So am I glad I did the check? Absolutely, there's no excuse to not check because it's so easy and requires no additional parts (alright you're supposed to change the bolts and o-rings but whatever, they were fine). It could also be a very expensive failure down the line if yours sludges. Am I going to take the pump off ever again? Nooo. Audi doesn't say to and I didn't have even a hint of debris at 27k miles.

So this leads to the obvious question: what the heck is happening to a lot of these Haldex Gen V units? There's tons of people with completely clogged screens, but also plenty of people like me posting with perfectly clean units. A few ideas: First I live in Los Angeles, which is a sunny Mediterranean climate with very little rain and zero snow, for those unfamiliar over the pond. Second, I'm completely stock parts and tuning. But I don't in any way lightly drive my car. I pretty much race around LA and do tons of full-throttle take-offs, hard hard banking under basically the max throttle the computer will let me have, lots of stop and go. Never tracked it. The response to folks like me with no sludge on the other forums has been: well your AWD must not be working. I can absolutely 100% confirm my AWD works great. I've launched about a dozen times with zero wheel slip or even chirp. I've also driven 2WD TT's, so I know how front drive feels vs Quattro.
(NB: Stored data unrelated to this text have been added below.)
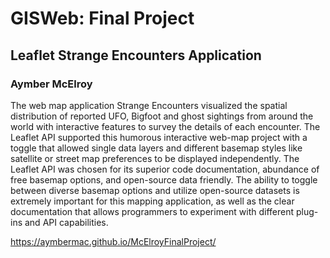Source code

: # GISWeb: Final Project
## Leaflet Strange Encounters Application
### Aymber McElroy

The web map application Strange Encounters visualized the spatial distribution of reported UFO, Bigfoot and ghost sightings from around the world with interactive features to survey the details of each encounter. 
The Leaflet API supported this humorous interactive web-map project with a toggle that allowed single data layers and different basemap styles like satellite or street map preferences to be displayed independently. 
The Leaflet API was chosen for its superior code documentation, abundance of free basemap options, and open-source data friendly. The ability to toggle between diverse basemap options and utilize open-source datasets 
is extremely important for this mapping application, as well as the clear documentation that allows programmers to experiment with different plug-ins and API capabilities. 

https://aymbermac.github.io/McElroyFinalProject/
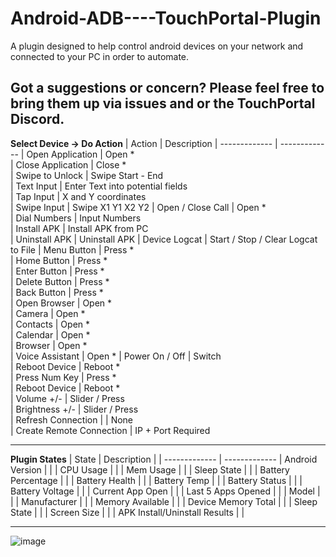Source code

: # Android-ADB----TouchPortal-Plugin
A plugin designed to help control android devices on your network and connected to your PC in order to automate.

Got a suggestions or concern?
Please feel free to bring them up via issues and or the TouchPortal Discord.
---

**Select Device -> Do Action**
| Action |  Description 
| ------------- | ------------- 
| Open Application  | Open *  
| Close Application  | Close *  
| Swipe to Unlock  | Swipe Start - End  
| Text Input | Enter Text into potential fields  
| Tap Input | X and Y coordinates  
| Swipe Input | Swipe X1 Y1 X2 Y2 
| Open / Close Call |  Open *     
| Dial Numbers | Input Numbers    
| Install APK | Install APK from PC   
| Uninstall APK | Uninstall APK 
| Device Logcat | Start / Stop / Clear Logcat to File 
| Menu Button |  Press *     
| Home Button |  Press *     
| Enter Button | Press *  
| Delete Button |  Press *  
| Back Button |    Press *    
| Open Browser | Open *  
| Camera | Open *  
| Contacts | Open *   
| Calendar | Open *   
| Browser | Open *   
| Voice Assistant | Open * 
| Power On / Off  |  Switch   
| Reboot Device  |  Reboot *  
| Press Num Key  |  Press *   
| Reboot Device  |  Reboot *   
| Volume +/-  |  Slider / Press   
| Brightness +/-  |  Slider / Press   
| Refresh Connection  |     | None       
| Create Remote Connection  | IP + Port Required    


---
**Plugin States**
| State |  Description | 
| ------------- | ------------- 
| Android Version  | |
| CPU Usage  | |
| Mem Usage  | |
| Sleep State  | |
| Battery Percentage |  |
| Battery Health |  |
| Battery Temp | |
| Battery Status |  |
| Battery Voltage |  |
| Current App Open  | |
| Last 5 Apps Opened  | |
| Model |  |
| Manufacturer |  |
| Memory Available |  |
| Device Memory Total |  |
| Sleep State |  |
| Screen Size |  |
| APK Install/Uninstall Results |  |




---------------------------------------
![image](https://user-images.githubusercontent.com/76603653/155468451-8c5f847a-9d11-49cb-88d3-69d264d946f6.png)

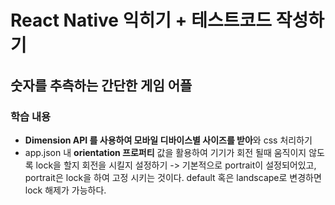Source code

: # React Native 익히기 + 테스트코드 작성하기

## 숫자를 추측하는 간단한 게임 어플

### 학습 내용
- **Dimension API 를 사용하여 모바일 디바이스별 사이즈를 받아**와 css 처리하기
- app.json 내 **orientation 프로퍼티** 값을 활용하여 기기가 회전 될때 움직이지 않도록 lock을 할지 회전을 시킬지 설정하기 -> 기본적으로 portrait이 설정되어있고, portrait은 lock을 하여 고정 시키는 것이다. default 혹은 landscape로 변경하면 lock 해제가 가능하다.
The other thing people have noted is that there's some differences between models with sludge and no sludge. Some of the filters look lighter, almost like the mesh is made of white plastic, and some are more shiny grey metal fine screens like mine is. Mine was an "H" revision stamp as you can see in the photo. Is a newer revision less prone to clutch wear? Is the visually different screen making a difference somehow? Was there a bad batch of clutches or factory fluid? I'll never know...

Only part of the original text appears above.